**EXERCISE DIRECTIONS**.
Would you please copy the part of the material below that opens with the line containing "invariant mass reconstruction" and closes with the line containing "cone angle ($\theta$)"? Copy it exactly, and only it.

Start of RECORDS FOR PROCESSING

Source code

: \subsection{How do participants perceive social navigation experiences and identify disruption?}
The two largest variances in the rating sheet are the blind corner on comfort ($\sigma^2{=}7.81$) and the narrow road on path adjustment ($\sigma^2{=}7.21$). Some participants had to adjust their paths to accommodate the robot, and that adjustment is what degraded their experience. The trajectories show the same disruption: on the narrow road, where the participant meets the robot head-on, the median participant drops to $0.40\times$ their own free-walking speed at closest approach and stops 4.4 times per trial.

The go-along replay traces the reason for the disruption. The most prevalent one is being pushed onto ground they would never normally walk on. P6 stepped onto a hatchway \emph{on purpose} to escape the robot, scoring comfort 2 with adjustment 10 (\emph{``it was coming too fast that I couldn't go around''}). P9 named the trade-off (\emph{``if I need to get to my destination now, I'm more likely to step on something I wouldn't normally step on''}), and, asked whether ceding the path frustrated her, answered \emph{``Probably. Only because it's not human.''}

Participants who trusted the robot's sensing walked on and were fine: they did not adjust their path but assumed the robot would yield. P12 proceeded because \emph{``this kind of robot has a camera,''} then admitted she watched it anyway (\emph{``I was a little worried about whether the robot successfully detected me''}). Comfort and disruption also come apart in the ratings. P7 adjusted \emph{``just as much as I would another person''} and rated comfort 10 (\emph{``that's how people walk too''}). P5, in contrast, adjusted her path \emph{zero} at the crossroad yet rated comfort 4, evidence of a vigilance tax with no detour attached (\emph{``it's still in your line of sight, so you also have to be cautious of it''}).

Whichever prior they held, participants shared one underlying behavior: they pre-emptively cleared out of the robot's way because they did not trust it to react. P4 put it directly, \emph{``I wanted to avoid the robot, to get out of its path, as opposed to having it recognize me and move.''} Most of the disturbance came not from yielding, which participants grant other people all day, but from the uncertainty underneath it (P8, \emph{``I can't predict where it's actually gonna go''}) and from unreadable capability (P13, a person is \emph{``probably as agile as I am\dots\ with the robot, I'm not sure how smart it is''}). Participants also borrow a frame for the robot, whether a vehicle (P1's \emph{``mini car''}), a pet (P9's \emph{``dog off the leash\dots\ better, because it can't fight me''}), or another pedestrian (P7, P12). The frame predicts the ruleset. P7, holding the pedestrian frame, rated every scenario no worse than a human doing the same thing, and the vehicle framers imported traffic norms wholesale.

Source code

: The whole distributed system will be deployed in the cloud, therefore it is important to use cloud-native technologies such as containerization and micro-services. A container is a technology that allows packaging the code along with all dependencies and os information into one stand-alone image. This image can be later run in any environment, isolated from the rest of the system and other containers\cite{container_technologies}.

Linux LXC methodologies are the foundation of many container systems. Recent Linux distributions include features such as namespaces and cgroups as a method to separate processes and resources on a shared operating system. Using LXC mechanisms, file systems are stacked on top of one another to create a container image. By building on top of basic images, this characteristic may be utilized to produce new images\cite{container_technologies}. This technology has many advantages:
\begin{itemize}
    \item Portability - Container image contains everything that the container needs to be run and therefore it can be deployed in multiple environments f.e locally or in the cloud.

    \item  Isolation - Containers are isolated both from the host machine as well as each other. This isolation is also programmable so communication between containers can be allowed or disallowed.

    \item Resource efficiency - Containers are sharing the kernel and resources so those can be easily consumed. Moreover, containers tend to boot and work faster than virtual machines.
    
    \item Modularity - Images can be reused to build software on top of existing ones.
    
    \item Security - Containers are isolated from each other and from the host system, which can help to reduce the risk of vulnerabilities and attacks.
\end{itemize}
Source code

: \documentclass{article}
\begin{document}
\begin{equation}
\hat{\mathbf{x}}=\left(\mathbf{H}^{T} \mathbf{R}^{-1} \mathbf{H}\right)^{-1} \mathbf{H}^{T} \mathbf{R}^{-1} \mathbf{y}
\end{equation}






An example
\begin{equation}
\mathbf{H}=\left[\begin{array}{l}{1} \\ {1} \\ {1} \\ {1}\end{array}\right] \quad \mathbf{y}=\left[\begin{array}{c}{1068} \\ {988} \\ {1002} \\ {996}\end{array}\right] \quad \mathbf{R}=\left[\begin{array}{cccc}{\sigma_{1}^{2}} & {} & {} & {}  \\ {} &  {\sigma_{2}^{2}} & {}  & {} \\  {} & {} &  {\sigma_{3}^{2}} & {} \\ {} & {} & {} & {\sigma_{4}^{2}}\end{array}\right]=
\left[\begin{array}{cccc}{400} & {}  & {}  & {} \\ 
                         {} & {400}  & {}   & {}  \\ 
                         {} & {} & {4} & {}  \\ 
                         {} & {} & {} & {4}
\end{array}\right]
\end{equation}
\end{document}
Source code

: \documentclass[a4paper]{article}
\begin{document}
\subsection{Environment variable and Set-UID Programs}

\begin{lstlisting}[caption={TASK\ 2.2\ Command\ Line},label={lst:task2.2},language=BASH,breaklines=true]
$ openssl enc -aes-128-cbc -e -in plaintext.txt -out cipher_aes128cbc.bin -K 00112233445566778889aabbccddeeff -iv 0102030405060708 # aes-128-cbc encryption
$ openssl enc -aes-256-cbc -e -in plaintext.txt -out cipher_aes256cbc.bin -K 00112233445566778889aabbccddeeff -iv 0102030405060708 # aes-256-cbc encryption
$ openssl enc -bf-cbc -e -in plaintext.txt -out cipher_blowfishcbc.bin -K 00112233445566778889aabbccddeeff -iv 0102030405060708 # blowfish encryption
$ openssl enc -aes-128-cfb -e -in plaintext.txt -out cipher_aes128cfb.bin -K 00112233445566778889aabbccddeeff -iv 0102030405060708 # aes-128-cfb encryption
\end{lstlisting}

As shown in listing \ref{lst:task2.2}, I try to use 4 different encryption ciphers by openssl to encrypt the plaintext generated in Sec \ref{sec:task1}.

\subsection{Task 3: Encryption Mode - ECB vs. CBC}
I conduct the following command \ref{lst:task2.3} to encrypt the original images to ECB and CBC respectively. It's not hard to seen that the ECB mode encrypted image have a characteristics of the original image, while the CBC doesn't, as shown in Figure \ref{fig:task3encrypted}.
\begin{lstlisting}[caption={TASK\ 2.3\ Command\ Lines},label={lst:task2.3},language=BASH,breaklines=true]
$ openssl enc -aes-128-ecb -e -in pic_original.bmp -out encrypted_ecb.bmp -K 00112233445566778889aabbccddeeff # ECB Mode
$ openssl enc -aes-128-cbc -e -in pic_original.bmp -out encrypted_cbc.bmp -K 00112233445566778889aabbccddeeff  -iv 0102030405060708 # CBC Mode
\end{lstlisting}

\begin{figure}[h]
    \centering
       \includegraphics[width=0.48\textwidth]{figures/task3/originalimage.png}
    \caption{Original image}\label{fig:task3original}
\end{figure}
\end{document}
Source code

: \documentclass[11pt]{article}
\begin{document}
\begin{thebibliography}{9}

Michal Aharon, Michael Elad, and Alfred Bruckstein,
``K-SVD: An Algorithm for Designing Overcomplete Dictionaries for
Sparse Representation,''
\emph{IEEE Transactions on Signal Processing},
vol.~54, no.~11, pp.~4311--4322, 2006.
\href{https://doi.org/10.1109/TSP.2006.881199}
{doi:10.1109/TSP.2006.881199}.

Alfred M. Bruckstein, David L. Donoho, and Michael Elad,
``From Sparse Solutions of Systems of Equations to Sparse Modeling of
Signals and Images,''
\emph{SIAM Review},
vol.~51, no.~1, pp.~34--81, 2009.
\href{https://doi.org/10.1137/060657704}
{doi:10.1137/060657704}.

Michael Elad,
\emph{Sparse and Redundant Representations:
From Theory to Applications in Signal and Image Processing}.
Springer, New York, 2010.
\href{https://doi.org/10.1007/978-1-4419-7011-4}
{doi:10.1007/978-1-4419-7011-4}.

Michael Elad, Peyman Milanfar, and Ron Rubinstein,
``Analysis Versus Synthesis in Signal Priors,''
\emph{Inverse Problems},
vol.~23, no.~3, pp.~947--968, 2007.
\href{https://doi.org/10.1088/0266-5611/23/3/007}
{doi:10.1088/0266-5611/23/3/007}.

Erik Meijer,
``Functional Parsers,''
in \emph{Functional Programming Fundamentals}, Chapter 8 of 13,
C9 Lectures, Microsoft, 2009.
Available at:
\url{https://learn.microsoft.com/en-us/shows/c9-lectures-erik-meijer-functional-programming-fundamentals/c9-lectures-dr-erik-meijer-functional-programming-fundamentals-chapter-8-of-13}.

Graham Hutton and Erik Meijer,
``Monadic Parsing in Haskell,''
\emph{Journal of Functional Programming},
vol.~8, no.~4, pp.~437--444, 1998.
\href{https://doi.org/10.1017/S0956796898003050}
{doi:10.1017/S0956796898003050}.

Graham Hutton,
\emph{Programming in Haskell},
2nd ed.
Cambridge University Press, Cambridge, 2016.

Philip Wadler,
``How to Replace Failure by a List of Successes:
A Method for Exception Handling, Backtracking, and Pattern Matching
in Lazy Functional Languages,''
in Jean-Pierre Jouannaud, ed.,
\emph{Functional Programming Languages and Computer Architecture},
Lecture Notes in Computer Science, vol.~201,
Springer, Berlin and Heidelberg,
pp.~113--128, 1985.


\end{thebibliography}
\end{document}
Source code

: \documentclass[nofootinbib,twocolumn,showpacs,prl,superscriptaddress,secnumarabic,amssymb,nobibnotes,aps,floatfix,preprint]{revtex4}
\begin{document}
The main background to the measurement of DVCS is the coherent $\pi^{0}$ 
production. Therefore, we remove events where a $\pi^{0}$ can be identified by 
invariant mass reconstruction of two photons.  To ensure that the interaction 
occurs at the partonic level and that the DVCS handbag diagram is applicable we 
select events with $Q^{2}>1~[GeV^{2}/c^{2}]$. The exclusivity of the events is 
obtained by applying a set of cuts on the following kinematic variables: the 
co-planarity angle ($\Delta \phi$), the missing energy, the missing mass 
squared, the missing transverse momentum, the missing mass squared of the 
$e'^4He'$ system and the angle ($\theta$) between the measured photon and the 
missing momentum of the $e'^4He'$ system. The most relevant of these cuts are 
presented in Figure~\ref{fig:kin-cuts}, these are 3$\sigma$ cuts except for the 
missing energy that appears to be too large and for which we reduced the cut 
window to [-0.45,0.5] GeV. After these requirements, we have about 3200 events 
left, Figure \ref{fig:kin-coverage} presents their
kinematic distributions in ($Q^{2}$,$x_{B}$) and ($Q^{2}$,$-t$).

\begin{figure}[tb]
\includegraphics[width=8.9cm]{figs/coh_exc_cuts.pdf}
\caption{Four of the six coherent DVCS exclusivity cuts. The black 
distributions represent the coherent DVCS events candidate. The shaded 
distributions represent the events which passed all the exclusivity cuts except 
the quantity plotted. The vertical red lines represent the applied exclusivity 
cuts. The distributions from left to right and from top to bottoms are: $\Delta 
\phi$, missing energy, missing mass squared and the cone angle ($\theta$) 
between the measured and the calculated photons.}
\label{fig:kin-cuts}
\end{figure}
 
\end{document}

End of RECORDS FOR PROCESSING

**RESPONSE TO THIS EXERCISE**.
invariant mass reconstruction of two photons.  To ensure that the interaction 
occurs at the partonic level and that the DVCS handbag diagram is applicable we 
select events with $Q^{2}>1~[GeV^{2}/c^{2}]$. The exclusivity of the events is 
obtained by applying a set of cuts on the following kinematic variables: the 
co-planarity angle ($\Delta \phi$), the missing energy, the missing mass 
squared, the missing transverse momentum, the missing mass squared of the 
$e'^4He'$ system and the angle ($\theta$) between the measured photon and the 
missing momentum of the $e'^4He'$ system. The most relevant of these cuts are 
presented in Figure~\ref{fig:kin-cuts}, these are 3$\sigma$ cuts except for the 
missing energy that appears to be too large and for which we reduced the cut 
window to [-0.45,0.5] GeV. After these requirements, we have about 3200 events 
left, Figure \ref{fig:kin-coverage} presents their
kinematic distributions in ($Q^{2}$,$x_{B}$) and ($Q^{2}$,$-t$).

\begin{figure}[tb]
\includegraphics[width=8.9cm]{figs/coh_exc_cuts.pdf}
\caption{Four of the six coherent DVCS exclusivity cuts. The black 
distributions represent the coherent DVCS events candidate. The shaded 
distributions represent the events which passed all the exclusivity cuts except 
the quantity plotted. The vertical red lines represent the applied exclusivity 
cuts. The distributions from left to right and from top to bottoms are: $\Delta 
\phi$, missing energy, missing mass squared and the cone angle ($\theta$) 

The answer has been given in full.